NRM Levy

Visit here for more information about the 2017/18 out-of-council levy collection currently underway. 

What is the NRM Levy?

The Natural Resources Management (NRM) Act 2004 provides for a regional (land-based) NRM levy and a NRM water levy to provide additional funding for the SA Arid Lands (SAAL) NRM Board to take care of our natural resources for future generations and to deliver on its commitments under the Regional NRM Plan.

Who pays the NRM levy?

All landowners (including lessees) in the SAAL region pay the regional NRM levy. The NRM water levy is payable on water allocated to the mining, energy, gas and petroleum sector (collectively called industrial licences), for town water suppliers, irrigators and for commercial operations, such as tourist park operators in the Far North Wells Prescribed Area. The NRM water levy is not payable on water licences held for stock and domestic use.

Who collects the NRM levy?

Local councils collect the regional (land-based) NRM levy annually from their ratepayers and forward the collected funds to the Board. The levy is shown separately on council rates notices. The Department of Environment, Water and Natural Resources (DEWNR) collects the regional (land-based) NRM levy from outside council areas. DEWNR also collects the NRM water levy from water licence holders.

How are NRM levy rates determined?

The Board identifies the key NRM priorities within the region in partnership with its stakeholders, and through its Business Plan review, it recommends the amount of funding to be raised through the NRM levy. The Minister for Sustainability, Environment and Conservation reviews the recommendations made by the Board, including the community consultation process, before adopting the Business Plan.  
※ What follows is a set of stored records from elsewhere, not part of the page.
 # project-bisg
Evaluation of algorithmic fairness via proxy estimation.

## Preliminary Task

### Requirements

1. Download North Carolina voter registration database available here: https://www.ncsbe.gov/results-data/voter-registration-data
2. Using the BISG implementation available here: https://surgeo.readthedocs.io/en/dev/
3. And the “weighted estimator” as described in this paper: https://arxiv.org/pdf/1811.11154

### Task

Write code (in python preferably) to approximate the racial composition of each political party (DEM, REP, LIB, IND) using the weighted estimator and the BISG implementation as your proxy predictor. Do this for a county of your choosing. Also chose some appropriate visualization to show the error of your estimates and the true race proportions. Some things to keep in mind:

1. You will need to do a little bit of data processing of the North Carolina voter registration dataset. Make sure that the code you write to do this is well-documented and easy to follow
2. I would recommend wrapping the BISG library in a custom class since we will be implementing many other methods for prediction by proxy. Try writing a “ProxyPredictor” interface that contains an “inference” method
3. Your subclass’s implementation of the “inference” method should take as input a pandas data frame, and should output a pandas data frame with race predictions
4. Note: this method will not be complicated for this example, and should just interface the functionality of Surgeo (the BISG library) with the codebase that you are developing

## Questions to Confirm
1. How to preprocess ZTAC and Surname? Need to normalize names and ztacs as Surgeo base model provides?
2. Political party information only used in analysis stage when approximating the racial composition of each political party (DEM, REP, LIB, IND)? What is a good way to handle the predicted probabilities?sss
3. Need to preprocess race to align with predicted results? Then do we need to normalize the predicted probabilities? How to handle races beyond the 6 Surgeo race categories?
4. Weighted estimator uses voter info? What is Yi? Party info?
In out-of-council areas the land-based levy is based on area of rateable land with levy amounts set for:

<10 ha

>10ha - <100 ha

 >100ha - <100,000 ha

 >100,000 ha 

For residents in council areas it is a fixed charge per rateable property and set to align with residents of outside council areas who own less than 10 hectares.
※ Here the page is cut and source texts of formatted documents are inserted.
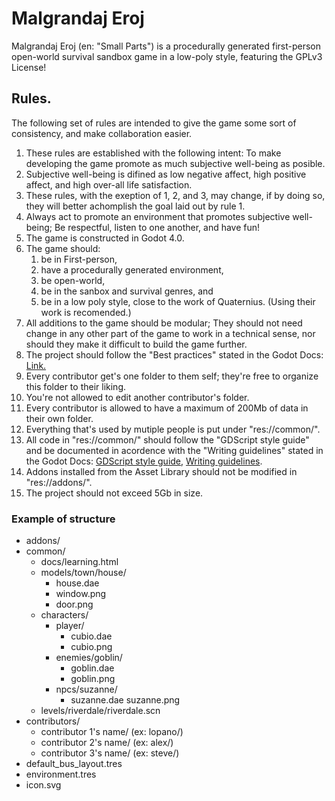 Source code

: # Malgrandaj Eroj
Malgrandaj Eroj (en: "Small Parts") is a procedurally generated first-person open-world survival sandbox game in a low-poly style, featuring the GPLv3 License!

## Rules.

The following set of rules are intended to give the game some sort of consistency, and make collaboration easier.
1. These rules are established with the following intent: To make developing the game promote as much subjective well-being as posible.
2. Subjective well-being is difined as low negative affect, high positive affect, and high over-all life satisfaction.
3. These rules, with the exeption of 1, 2, and 3, may change, if by doing so, they will better achomplish the goal laid out by rule 1.
4. Always act to promote an environment that promotes subjective well-being; Be respectful, listen to one another, and have fun!
5. The game is constructed in Godot 4.0.
6. The game should: 
	1. be in First-person,
	2. have a procedurally generated environment,
	3. be open-world,
	4. be in the sanbox and survival genres, and
	5. be in a low poly style, close to the work of Quaternius. (Using their work is recomended.)
7. All additions to the game should be modular; They should not need change in any other part of the game to work in a technical sense, nor should they make it difficult to build the game further.
8. The project should follow the "Best practices" stated in the Godot Docs: [Link.](https://docs.godotengine.org/en/stable/tutorials/best_practices/index.html)
9. Every contributor get's one folder to them self; they're free to organize this folder to their liking.
10. You're not allowed to edit another contributor's folder.
11. Every contributor is allowed to have a maximum of 200Mb of data in their own folder.
12. Everything that's used by mutiple people is put under "res://common/".
13. All code in "res://common/" should follow the "GDScript style guide" and be documented in acordence with the "Writing guidelines" stated in the Godot Docs: [GDScript style guide](https://docs.godotengine.org/en/stable/tutorials/scripting/gdscript/gdscript_styleguide.html), [Writing guidelines](https://docs.godotengine.org/en/stable/contributing/documentation/docs_writing_guidelines.html).
14. Addons installed from the Asset Library should not be modified in "res://addons/".
15. The project should not exceed 5Gb in size.

### Example of structure
* addons/
* common/
	* docs/learning.html
	* models/town/house/
		* house.dae
		* window.png
		* door.png
	* characters/
		* player/
			* cubio.dae
			* cubio.png
		* enemies/goblin/
			* goblin.dae
			* goblin.png
		* npcs/suzanne/
			* suzanne.dae
			suzanne.png
	* levels/riverdale/riverdale.scn
* contributors/
	* contributor 1's name/ (ex: lopano/)
	* contributor 2's name/ (ex: alex/)
	* contributor 3's name/ (ex: steve/)
* default_bus_layout.tres
* environment.tres
* icon.svg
These arrangements mean those with more land pay more than those with less land – so a pastoral lessee pays more than an township property owner. 

How will your NRM levy be spent?

The regional (land-based) NRM levy and NRM water levy contribute to the Board’s delivery of its Regional NRM Plan and programs supporting our community, townships and diverse
industries. Activities include pest plant and animal monitoring and research and control; wild dog management; property planning; support for enterprise diversification; community participation in deciding and delivering programs, training and support through field days, events and workshops; climate change adaptation planning, Aboriginal skills and capacity development and involvement of Traditional owners and traditional ecological knowledge in NRM; water allocation planning; catchment and springs monitoring and management; and water affecting activity permits.